Job Search

Three important factors for a successful job search are the ability to articulate your goals and skills, an understanding of the employment market, and a well-planned job search campaign.

As you seek career opportunities, it is important to be prepared and knowledgeable about the proper strategies to plan and implement a successful job search campaign. Creating a strategic plan will help you focus and better manage how you spend your time. Use the steps below as a guide for your job search. Know that this is process; it takes time and energy to find what you are looking for.

Step 1 in the CEC's career development process, Assessment, provides invaluable information for your career decision-making and prepares you to market yourself successfully. The focus is on you! To prepare for an effective job search, it is important that you can articulate your strengths and professional goals. How can you seek a position if you don't know what you want from a job and what you have to offer prospective employers? Review the information in Assess Who You Are before proceeding to the next step. If you are not clear about your strengths and goals, you may also want to consider meeting with a career coach.

Once you have a clear view of your strengths, interests, abilities, and other attributes you need to explore what is "out there" in the word of work. What are your options? This is Step 2 in the CEC's career development process, Exploration.

As you are able, keep seeking opportunities to learn about career options that interest you.  Try to find a balance between applying for job postings online and building your network. Research your career area of interest and roles you want pursue so your options are clear.
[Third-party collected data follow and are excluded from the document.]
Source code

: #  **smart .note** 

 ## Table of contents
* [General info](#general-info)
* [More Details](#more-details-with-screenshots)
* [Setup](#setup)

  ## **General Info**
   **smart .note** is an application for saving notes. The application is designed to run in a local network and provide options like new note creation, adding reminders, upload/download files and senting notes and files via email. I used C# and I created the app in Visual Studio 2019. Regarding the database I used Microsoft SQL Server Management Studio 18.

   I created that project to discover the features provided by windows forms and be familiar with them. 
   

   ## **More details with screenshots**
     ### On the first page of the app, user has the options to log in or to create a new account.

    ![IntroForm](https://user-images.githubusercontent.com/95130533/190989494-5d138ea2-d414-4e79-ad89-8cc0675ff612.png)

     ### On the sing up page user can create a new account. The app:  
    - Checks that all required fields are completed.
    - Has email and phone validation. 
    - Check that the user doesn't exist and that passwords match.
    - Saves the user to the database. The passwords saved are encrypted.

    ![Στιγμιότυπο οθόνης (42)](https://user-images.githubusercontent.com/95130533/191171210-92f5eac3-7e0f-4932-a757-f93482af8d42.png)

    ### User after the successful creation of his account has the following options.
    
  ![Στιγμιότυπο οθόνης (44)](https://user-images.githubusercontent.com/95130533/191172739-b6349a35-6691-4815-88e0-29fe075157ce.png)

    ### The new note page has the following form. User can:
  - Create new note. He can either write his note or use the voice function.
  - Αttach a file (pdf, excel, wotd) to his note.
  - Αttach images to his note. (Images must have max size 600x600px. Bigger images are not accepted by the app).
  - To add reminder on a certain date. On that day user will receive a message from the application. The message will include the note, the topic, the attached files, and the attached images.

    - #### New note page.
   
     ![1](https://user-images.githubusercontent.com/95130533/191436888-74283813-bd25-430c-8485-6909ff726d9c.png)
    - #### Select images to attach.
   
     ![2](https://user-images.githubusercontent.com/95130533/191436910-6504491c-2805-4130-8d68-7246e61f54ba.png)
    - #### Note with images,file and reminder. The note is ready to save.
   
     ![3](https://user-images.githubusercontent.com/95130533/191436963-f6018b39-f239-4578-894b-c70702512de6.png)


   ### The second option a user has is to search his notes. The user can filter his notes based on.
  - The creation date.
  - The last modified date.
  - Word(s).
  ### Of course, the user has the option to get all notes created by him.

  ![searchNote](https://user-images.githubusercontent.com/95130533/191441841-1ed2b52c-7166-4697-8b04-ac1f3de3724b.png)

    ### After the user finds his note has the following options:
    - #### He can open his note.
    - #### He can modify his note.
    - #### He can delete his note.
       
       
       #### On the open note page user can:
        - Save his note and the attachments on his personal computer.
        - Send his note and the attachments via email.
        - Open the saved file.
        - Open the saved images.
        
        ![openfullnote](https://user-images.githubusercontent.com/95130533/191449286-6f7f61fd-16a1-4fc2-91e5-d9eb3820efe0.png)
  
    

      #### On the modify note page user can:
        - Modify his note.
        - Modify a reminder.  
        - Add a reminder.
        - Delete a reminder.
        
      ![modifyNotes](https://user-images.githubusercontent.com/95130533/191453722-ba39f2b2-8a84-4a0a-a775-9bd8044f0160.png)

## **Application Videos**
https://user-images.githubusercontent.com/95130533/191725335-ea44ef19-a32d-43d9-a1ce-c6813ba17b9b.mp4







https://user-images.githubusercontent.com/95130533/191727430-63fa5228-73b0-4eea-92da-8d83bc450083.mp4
The more you are able to identify your target positions, the more likely you will be to end up there!

If you are still exploring academic programs, check out Career Exploration for more information and use the company and job listing resources found in this section. Consider the following action steps:

Action Steps

  • Based on your career research, focus on a few job titles for the jobs you are drawn to 
  • Create a target list of employers who employ people in those roles
  • Research those employers thoroughly online and through your social contacts

If you have completed the first two steps in the career development process and have a clearer understanding both of yourself and opportunities available, you are ready to move to the next phase of your job search.

Begin by creating a strategic plan to serve as a compass to guide you in the job search process. If you haven't met with a career coach, plan to arrange a meeting. Begin this process 9-12 months before your target date to be employed since on the average it takes 6-9 months or more to land a job.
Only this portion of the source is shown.